As religiões animistas ainda sofrem um preconceito considerável no Brasil, apesar de já internalizado por livros didáticos a miscigenação de três raças formadoras da etnia brasileira (índios nativos, europeus e negros africanos), apenas a cultura, a língua e a religião europeias são legitimadas pela imposição cultural da supremacia branca propagada nos mais diversos mecanismos midiáticos. Este trabalho se propõe a ressaltar a cultura das religiões afro-brasileiras, com foco no candomblé, a partir da música como elemento religioso, utilizando-se do repertório da cantora Maria Bethânia, principal artista do cenário nacional a valorizar as religiões de matrizes africanas.

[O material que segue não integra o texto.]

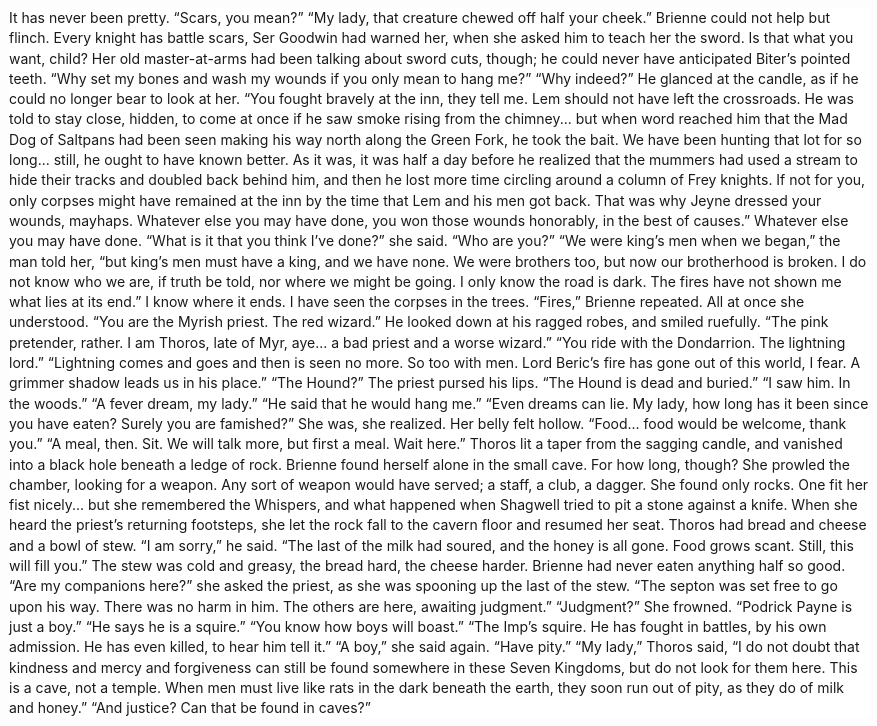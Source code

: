 It has never been pretty. “Scars, you mean?”
“My lady, that creature chewed off half your cheek.”
Brienne could not help but flinch. Every knight has battle scars, Ser Goodwin had warned her, when she asked him to teach her the sword. Is that what you want, child? Her old master-at-arms had been talking about sword cuts, though; he could never have anticipated Biter’s pointed teeth.
“Why set my bones and wash my wounds if you only mean to hang me?”
“Why indeed?” He glanced at the candle, as if he could no longer bear to look at her. “You fought bravely at the inn, they tell me. Lem should not have left the crossroads. He was told to stay close, hidden, to come at once if he saw smoke rising from the chimney... but when word reached him that the Mad Dog of Saltpans had been seen making his way north along the Green Fork, he took the bait. We have been hunting that lot for so long...
still, he ought to have known better. As it was, it was half a day before he realized that the mummers had used a stream to hide their tracks and doubled back behind him, and then he lost more time circling around a column of Frey knights. If not for you, only corpses might have remained at the inn by the time that Lem and his men got back. That was why Jeyne dressed your wounds, mayhaps. Whatever else you may have done, you won those wounds honorably, in the best of causes.”
Whatever else you may have done. “What is it that you think I’ve done?” she said. “Who are you?”
“We were king’s men when we began,” the man told her, “but king’s men must have a king, and we have none. We were brothers too, but now our brotherhood is broken. I do not know who we are, if truth be told, nor where we might be going. I only know the road is dark. The fires have not shown me what lies at its end.”
I know where it ends. I have seen the corpses in the trees. “Fires,”
Brienne repeated. All at once she understood. “You are the Myrish priest.
The red wizard.”
He looked down at his ragged robes, and smiled ruefully. “The pink pretender, rather. I am Thoros, late of Myr, aye... a bad priest and a worse wizard.”
“You ride with the Dondarrion. The lightning lord.”
“Lightning comes and goes and then is seen no more. So too with men.
Lord Beric’s fire has gone out of this world, I fear. A grimmer shadow leads us in his place.”
“The Hound?”
The priest pursed his lips. “The Hound is dead and buried.”
“I saw him. In the woods.”
“A fever dream, my lady.”
“He said that he would hang me.”
“Even dreams can lie. My lady, how long has it been since you have eaten? Surely you are famished?”
She was, she realized. Her belly felt hollow. “Food... food would be welcome, thank you.”
“A meal, then. Sit. We will talk more, but first a meal. Wait here.”
Thoros lit a taper from the sagging candle, and vanished into a black hole beneath a ledge of rock. Brienne found herself alone in the small cave. For how long, though? She prowled the chamber, looking for a weapon. Any sort of weapon would have served; a staff, a club, a dagger. She found only rocks. One fit her fist nicely... but she remembered the Whispers, and what happened when Shagwell tried to pit a stone against a knife. When she heard the priest’s returning footsteps, she let the rock fall to the cavern floor and resumed her seat.
Thoros had bread and cheese and a bowl of stew. “I am sorry,” he said.
“The last of the milk had soured, and the honey is all gone. Food grows scant. Still, this will fill you.”
The stew was cold and greasy, the bread hard, the cheese harder.
Brienne had never eaten anything half so good. “Are my companions here?” she asked the priest, as she was spooning up the last of the stew.
“The septon was set free to go upon his way. There was no harm in him. The others are here, awaiting judgment.”
“Judgment?” She frowned. “Podrick Payne is just a boy.”
“He says he is a squire.”
“You know how boys will boast.”
“The Imp’s squire. He has fought in battles, by his own admission. He has even killed, to hear him tell it.”
“A boy,” she said again. “Have pity.”
“My lady,” Thoros said, “I do not doubt that kindness and mercy and forgiveness can still be found somewhere in these Seven Kingdoms, but do not look for them here. This is a cave, not a temple. When men must live like rats in the dark beneath the earth, they soon run out of pity, as they do of milk and honey.”
“And justice? Can that be found in caves?”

A metodologia é baseada na pesquisa bibliográfica, através de textos teóricos e do material produzido pela artista ao longo de 50 anos, e a interpretação dos dados tem foco na Análise do Discurso, privilegiando informações explícitas sobre os santos, os rituais que envolvem animais e plantas, além das evocações aos Orixás. O objetivo é a compreensão teórico-didática da religiosidade miscigena brasileira, contribuindo para a desmistificação da marginalidade dessas expressões de crença e fé, tendo como pressupostos teóricos, o pensamento decolonial e a desconstrução do conhecimento hegemônico pre-estabelecido.